51A Winchester St., Toronto, 416-925-8680. Dinner for two with wine, tax and tip, $140.

A dark room with tiny lamps flickering on the tables, a lounge singer crooning, a handkerchief dance floor with couples movin' slow, and a long, cool cocktail list painted on the smoked mirror behind the bar: Such is the divine decadence of the Laurentian Room. It's Sex and the City meets The L Word meets Queer Eye for the Straight Guy.

The second floor of the semi-derelict Winchester Hotel in Cabbagetown had been empty for 39 years, abandoned to squatters, both human and animal. It took a hat trick (vision, capital and balls) to embark on the project of returning the Laurentian Room to its 1930s art deco glory. And they've done it -- with sparkles on top.

They are Trevor Berryman (who owned the delectable and gorgeous Xango), former fashion designer Wayne Box, ad man Michael Griffiths and brand manager James Burn. The room they rented had great bones under the filth and destruction, it just needed the TLC of a careful (read: expensive) restoration. Today, the wooden bar gleams darkly under two long and sexy red-lit ceiling recesses, and the wall opposite is punctuated by four gas fireplaces inset just above the top of the dark banquettes. One almost expects Lauren Bacall and Humphrey Bogart to stroll in and take a table.

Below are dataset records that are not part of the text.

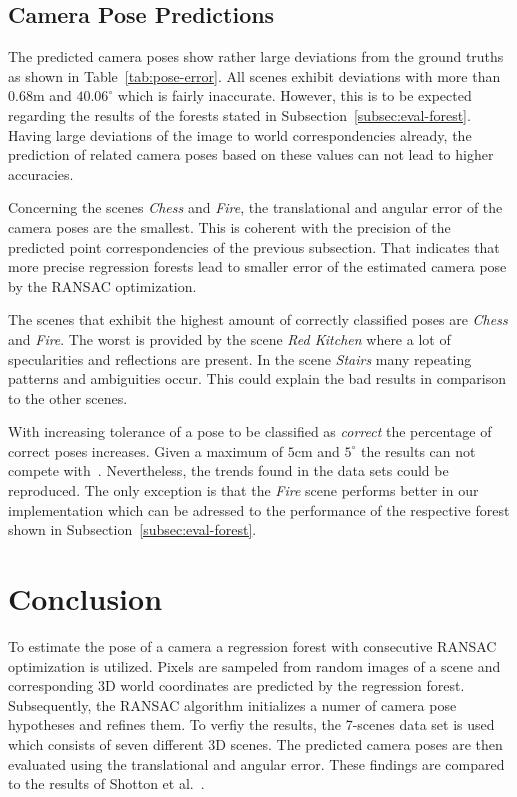 \documentclass[final]{cvpr}
\begin{document}
\subsection{Camera Pose Predictions}
The predicted camera poses show rather large deviations from the ground truths as shown in Table~\ref{tab:pose-error}.
All scenes exhibit deviations with more than $0.68$m and $40.06^\circ$ which is fairly inaccurate. However, this is
to be expected regarding the results of the forests stated in Subsection~\ref{subsec:eval-forest}. Having large deviations 
of the image to world correspondencies already, the prediction of related camera poses based on these values can not lead
to higher accuracies. 

Concerning the scenes \textit{Chess} and \textit{Fire}, the translational and angular error of the camera poses 
are the smallest. 
This is coherent with the precision of the predicted point correspondencies of the previous subsection. 
That indicates that more precise regression forests lead to smaller error of the estimated camera pose 
by the RANSAC optimization. 

The scenes that exhibit the highest amount of correctly classified poses are \textit{Chess} and \textit{Fire}. 
The worst is provided by the scene \textit{Red Kitchen} where a lot of specularities and reflections are 
present. In the scene \textit{Stairs} many repeating patterns and ambiguities occur. This could explain the bad results 
in comparison to the other scenes.

With increasing tolerance of a pose to be classified as \textit{correct} the percentage of correct poses increases. 
Given a maximum of $5$cm and $5^\circ$ the results can not compete with~\cite{shotton2013}. Nevertheless, the trends found in 
the data sets could be reproduced. The only exception is that the \textit{Fire} scene performs better in our implementation 
which can be adressed to the performance of the respective forest shown in Subsection~\ref{subsec:eval-forest}.


\section{Conclusion}
To estimate the pose of a camera a regression forest with consecutive RANSAC optimization is utilized. Pixels are sampeled from
random images of a scene and corresponding 3D world coordinates are predicted by the regression forest. Subsequently, 
the RANSAC algorithm initializes a numer of camera pose hypotheses and refines them. To verfiy the results, the 7-scenes data 
set is used which consists of seven different 3D scenes. The predicted camera poses are then evaluated
using the translational and angular error. These findings are compared to the results of Shotton et 
al.~\cite{shotton2013}. 
\end{document}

Here's lookin' at you baby . . . while ya quaff Tickle Me Pink, a clever cocktail confection of champagne and raspberry liqueur with several drunken raspberries adrift in it. Darling, if you haven't tasted raspberries marinated in champagne, you haven't lived. Bogey, of course, would drink something more masculine from the most compelling cocktail list in town.

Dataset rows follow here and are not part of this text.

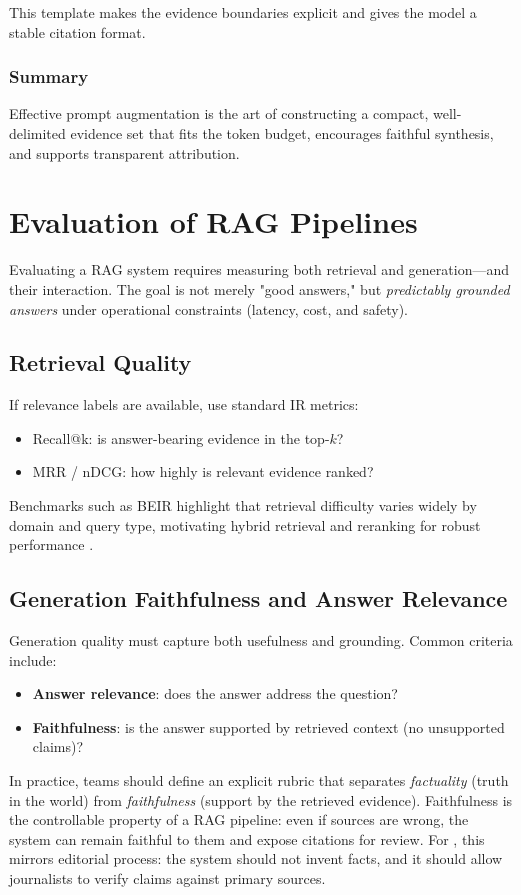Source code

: This template makes the evidence boundaries explicit and gives the model a stable citation format.

\subsubsection*{Summary}
Effective prompt augmentation is the art of constructing a compact, well-delimited evidence set that fits the token budget, encourages faithful synthesis, and supports transparent attribution.

\section{Evaluation of RAG Pipelines}\label{sec:rag-metrics}
Evaluating a RAG system requires measuring both retrieval and generation—and their interaction. The goal is not merely "good answers," but \emph{predictably grounded answers} under operational constraints (latency, cost, and safety).

\subsection{Retrieval Quality}
If relevance labels are available, use standard IR metrics:
\begin{itemize}
    \item Recall@k: is answer-bearing evidence in the top-$k$?
    \item MRR / nDCG: how highly is relevant evidence ranked?
\end{itemize}
Benchmarks such as BEIR highlight that retrieval difficulty varies widely by domain and query type, motivating hybrid retrieval and reranking for robust performance \cite{Thakur2021BEIR}.

\subsection{Generation Faithfulness and Answer Relevance}
Generation quality must capture both usefulness and grounding. Common criteria include:
\begin{itemize}
    \item \textbf{Answer relevance}: does the answer address the question?
    \item \textbf{Faithfulness}: is the answer supported by retrieved context (no unsupported claims)?
\end{itemize}

In practice, teams should define an explicit rubric that separates \emph{factuality} (truth in the world) from \emph{faithfulness} (support by the retrieved evidence). Faithfulness is the controllable property of a RAG pipeline: even if sources are wrong, the system can remain faithful to them and expose citations for review. For \ishtar{}, this mirrors editorial process: the system should not invent facts, and it should allow journalists to verify claims against primary sources.

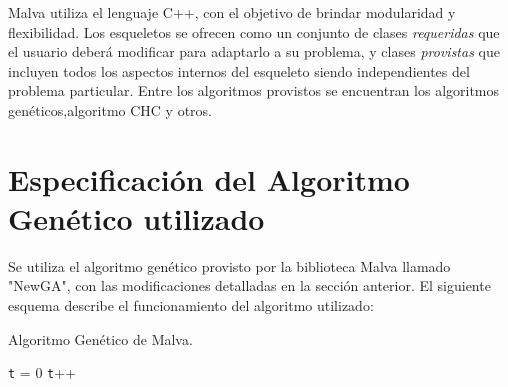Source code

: Malva utiliza el lenguaje C++, con el objetivo de brindar modularidad y flexibilidad. Los esqueletos se ofrecen como un conjunto de clases \emph{requeridas} que el usuario deberá modificar para adaptarlo a su problema, y clases \emph{provistas} que incluyen todos los aspectos internos del esqueleto siendo  independientes del problema particular. Entre los algoritmos provistos se encuentran los algoritmos genéticos,algoritmo  CHC \citep{CHC} y otros.


\section{Especificación del Algoritmo Genético utilizado}
Se utiliza el algoritmo genético provisto por la biblioteca  Malva llamado "NewGA", con las modificaciones detalladas en la sección anterior. El siguiente esquema describe el funcionamiento del algoritmo utilizado:

\begin{algorithm}[H]
	\caption{Algoritmo Genético de Malva. }
	\label{alg:algoritmo_genetico_malva}
	\begin{algorithmic} [1] 
		{
			\STATE \texttt{t} = 0
			\STATE \texttt{t}++		
			\ENDWHILE
		}
	\end{algorithmic}
	
\end{algorithm}

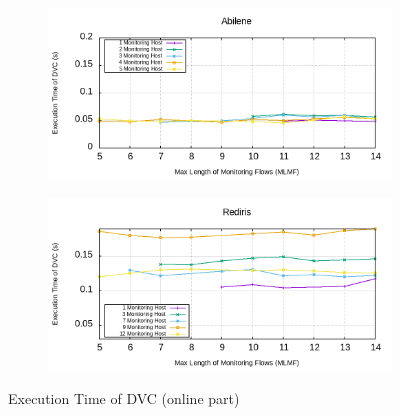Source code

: \documentclass[10pt, journal, letterpaper]{IEEEtran}
\begin{document}
\begin{figure}
    \begin{subfigure}{\columnwidth}
       \centering
        \includegraphics[width=0.8\columnwidth]{img/eval_Abilene_Max_Length_of_Routes_Execution_time_PSO.png}
    \end{subfigure}
    \begin{subfigure}{\columnwidth}
      \centering
      \includegraphics[width=0.8\columnwidth]{img/eval_Rediris_Max_Length_of_Routes_Execution_time_PSO.png}
    \end{subfigure}
    \caption{Execution Time of DVC (online part)}
    \label{fig:Abilene_time_DMI}
\end{figure} 
\end{document}
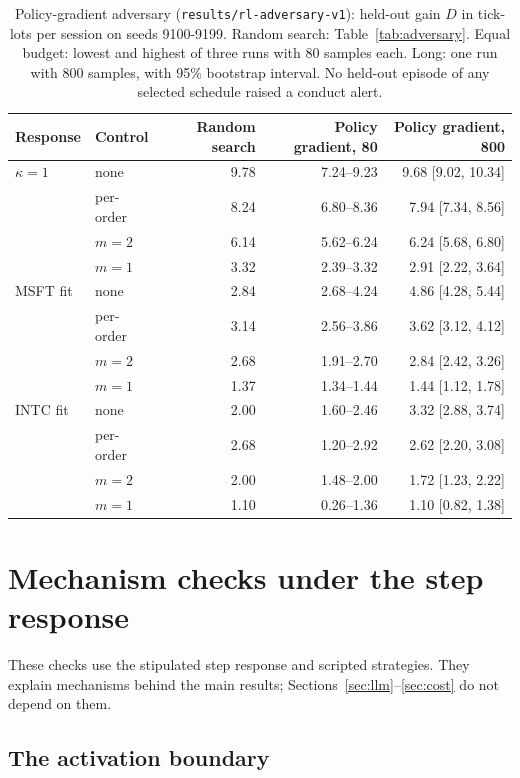 \documentclass{article}
\begin{document}
\begin{table}[t]
\centering
\caption{Policy-gradient adversary (\texttt{results/rl-adversary-v1}): held-out gain $D$ in tick-lots per session on seeds 9100-9199. Random search: Table~\ref{tab:adversary}. Equal budget: lowest and highest of three runs with 80 samples each. Long: one run with 800 samples, with 95\% bootstrap interval. No held-out episode of any selected schedule raised a conduct alert.}\label{tab:rl}
\begin{tabular}{llrrr}
\toprule
Response & Control & Random search & Policy gradient, 80 & Policy gradient, 800 \\
\midrule
$\kappa = 1$ & none & 9.78 & 7.24--9.23 & 9.68 [9.02, 10.34] \\
 & per-order & 8.24 & 6.80--8.36 & 7.94 [7.34, 8.56] \\
 & $m = 2$ & 6.14 & 5.62--6.24 & 6.24 [5.68, 6.80] \\
 & $m = 1$ & 3.32 & 2.39--3.32 & 2.91 [2.22, 3.64] \\
MSFT fit & none & 2.84 & 2.68--4.24 & 4.86 [4.28, 5.44] \\
 & per-order & 3.14 & 2.56--3.86 & 3.62 [3.12, 4.12] \\
 & $m = 2$ & 2.68 & 1.91--2.70 & 2.84 [2.42, 3.26] \\
 & $m = 1$ & 1.37 & 1.34--1.44 & 1.44 [1.12, 1.78] \\
INTC fit & none & 2.00 & 1.60--2.46 & 3.32 [2.88, 3.74] \\
 & per-order & 2.68 & 1.20--2.92 & 2.62 [2.20, 3.08] \\
 & $m = 2$ & 2.00 & 1.48--2.00 & 1.72 [1.23, 2.22] \\
 & $m = 1$ & 1.10 & 0.26--1.36 & 1.10 [0.82, 1.38] \\
\bottomrule
\end{tabular}
\end{table}

\clearpage

\section{Mechanism checks under the step response}\label{sec:appendix}

These checks use the stipulated step response and scripted strategies. They explain mechanisms behind the main results; Sections~\ref{sec:llm}--\ref{sec:cost} do not depend on them.

\subsection{The activation boundary}\label{sec:stepcheck}
\end{document}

Word on the street is that the food was no match for the décor when the place first opened, but Berryman (who did Babaluu after he closed Xango) fixed that problem. He went looking for his old chef from Xango, a Venezuelan named Carlos Fuenmayor, who has also cooked at Senses and at Spinello. Carlos became chef at Laurentian on Jan. 25, and matters in the kitchen improved immediately.

My two favourite starters are king mushroom ragout and curried scallops. The former is a small stew of barely sautéed king mushrooms (the new "it" fungus) with sweet green peas, decorated with asparagus, in a simple sauce made with vegetable stock, truffle oil and cream. It's ambrosia by another name. The scallops are big, golden and perfectly cooked. They sit atop ultralight curry sauce and are happily married to citrus salsa crudo (thinly sliced cucumber with orange bits).

I've been having two big problems lately. The first is with mussels: As a fad, they are coming up hard behind sushi . . . and are suffering similarly from their overuse in the hands of pathetically klutzy cooks. Most of the mussels I meet in restaurants are shrivelled, due to overcooking (or perhaps they were not impeccably fresh when they met their maker). A great mussel -- for this bivalve can attain greatness -- is sweet, moist and plump, as if ready to burst forth from its shell. My second problem (no less grave) concerns roast chicken. Seemingly the simplest thing in the world to cook, roast chicken is the no-brainer that goes awry 90 per cent of the time. North of California and west of Paris, it seems to be a rule that chicken must be overcooked. Roasting a chicken -- over and over and over -- until they get it right should be a rite of passage for every cook. A properly roasted chicken is truth and beauty incarnate. Overcooked, it's dry, dusty and unsweet. Fie on that.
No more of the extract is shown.